Beyonce is teaming up with Britain’s Topshop—beloved on both sides of the pond for its incredibly fast copies of catwalk fashions—to produce a line of athletic streetwear. “I have always loved Topshop for its fashion credentials and forward thinking,” the singer and fashion icon said. “Working with its development team to create and produce a technical and fashion-led collection is exciting and I’m looking forward to participating in all aspects of this partnership.”
Both Beyonce and Philip Green, the boss of Topshop’s parent company, emphasized the word “partnership” to indicate that their joint venture—each side owns 50% of Parkwood Topshop Athletic—is something more than the celebrity- and fashion-driven annual collections that other fast fashion brands have used to distinguish themselves. Sweden’s H&M has been a leader in this space—Karl Lagerfeld, Lanvin, and Isabel Marant are some of the names at the cutting edge of high fashion that have made one-off collections in recent years; Japan’s Uniqlo created a +J line with Jil Sander; and Topshop itself has a sporadic “Kate Moss for Topshop” collection. All of these have been monster hits from their brands.
Beyonce’s star power is a driver, but so is the choice to place the line within the growing category of clothes known as “soft dressing.” “We have been looking at this category as fashion-inspired fitness develops, and know that this is right in our customers’ heartland,” Green said. Beyonce seems to be mixing the best of two prevailing trends with her new line. On one hand, stylish clothes for sweating in, as pioneered by brands such as yoga-wear queen Lululemon; Gap’s CEO declared fitness-inspired wear as “the new denim” recently. And on the other, high-end streetwear as pioneered by niche designers such as Alexander Wang and beloved by the likes of Rihanna, Beyonce and her husband, the rapper Jay Z. Speaking of Wang, his new one-off collaboration with H&M launches imminently and features… athletic streetwear.
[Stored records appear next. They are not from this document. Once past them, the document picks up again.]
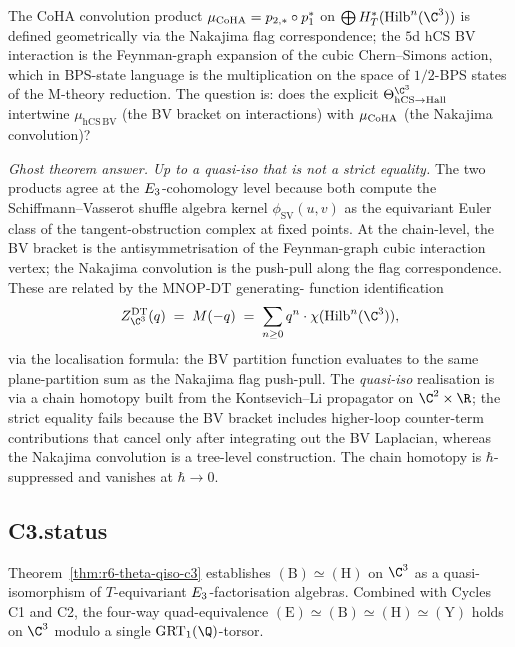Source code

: \begin{remark}[Ghost theorem \#3: convolution product $=$ hCS BPS-state
product or only quasi-iso?]
\label{rem:r6-ghost-theorem-convolution-vs-bps}
The CoHA convolution product $\mu_{\CoHA} = p_{2,*}\circ p_1^*$ on
$\bigoplus H^*_T(\Hilb^n(\C^3))$ is defined geometrically via the
Nakajima flag correspondence; the $5$d hCS BV interaction is the
Feynman-graph expansion of the cubic Chern--Simons action, which in
BPS-state language is the multiplication on the space of $1/2$-BPS
states of the M-theory reduction. The question is: does the explicit
$\Theta^{\C^3}_{\hCS\to\Hall}$ intertwine $\mu_{\mathrm{hCS\,BV}}$
(the BV bracket on interactions) with $\mu_{\CoHA}$ (the Nakajima
convolution)?

\emph{Ghost theorem answer.} \emph{Up to a quasi-iso that is not a
strict equality.} The two products agree at the $\Ethree$-cohomology
level because both compute the Schiffmann--Vasserot shuffle algebra
kernel $\phi_{\mathrm{SV}}(u,v)$ as the equivariant Euler class of the
tangent-obstruction complex at fixed points. At the chain-level,
the BV bracket is the antisymmetrisation of the Feynman-graph cubic
interaction vertex; the Nakajima convolution is the push-pull along
the flag correspondence. These are related by the MNOP-DT generating-
function identification
\[
Z^{\mathrm{DT}}_{\C^3}(q) \;=\; M(-q)
\;=\; \sum_{n\geq 0}
q^n \cdot \chi(\Hilb^n(\C^3)),
\]
via the localisation formula: the BV partition function evaluates to
the same plane-partition sum as the Nakajima flag push-pull. The
\emph{quasi-iso} realisation is via a chain homotopy built from the
Kontsevich--Li propagator on $\C^2\times\R$; the strict equality fails
because the BV bracket includes higher-loop counter-term contributions
that cancel only after integrating out the BV Laplacian, whereas the
Nakajima convolution is a tree-level construction. The chain homotopy
is $\hbar$-suppressed and vanishes at $\hbar\to 0$.
\end{remark}

\subsection*{C3.status}

Theorem~\ref{thm:r6-theta-qiso-c3} establishes
$(\mathrm B)\simeq(\mathrm H)$ on $\C^3$ as a quasi-isomorphism of
$T$-equivariant $\Ethree$-factorisation algebras. Combined with Cycles
C1 and C2, the four-way quad-equivalence $(\mathrm E)\simeq(\mathrm
B)\simeq(\mathrm H)\simeq(\mathrm Y)$ holds on $\C^3$ modulo a single
$\GRT_1(\Q)$-torsor.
The last major business move from Beyonce’s Parkwood Entertainment, described at by its general manager as “a management, music, and production company that is owned and at the highest level operated by an artist,” was to drop her eponymous album last year with no advance warning. And that bold move didn’t do too badly. A Harvard Business School case study of the album launch suggested it was part of a trend of using “blockbuster” events to grab the public’s fickle attentions in a crowded music marketplace.
Let’s see if Beyonce can shake up the world of fast fashion just as much.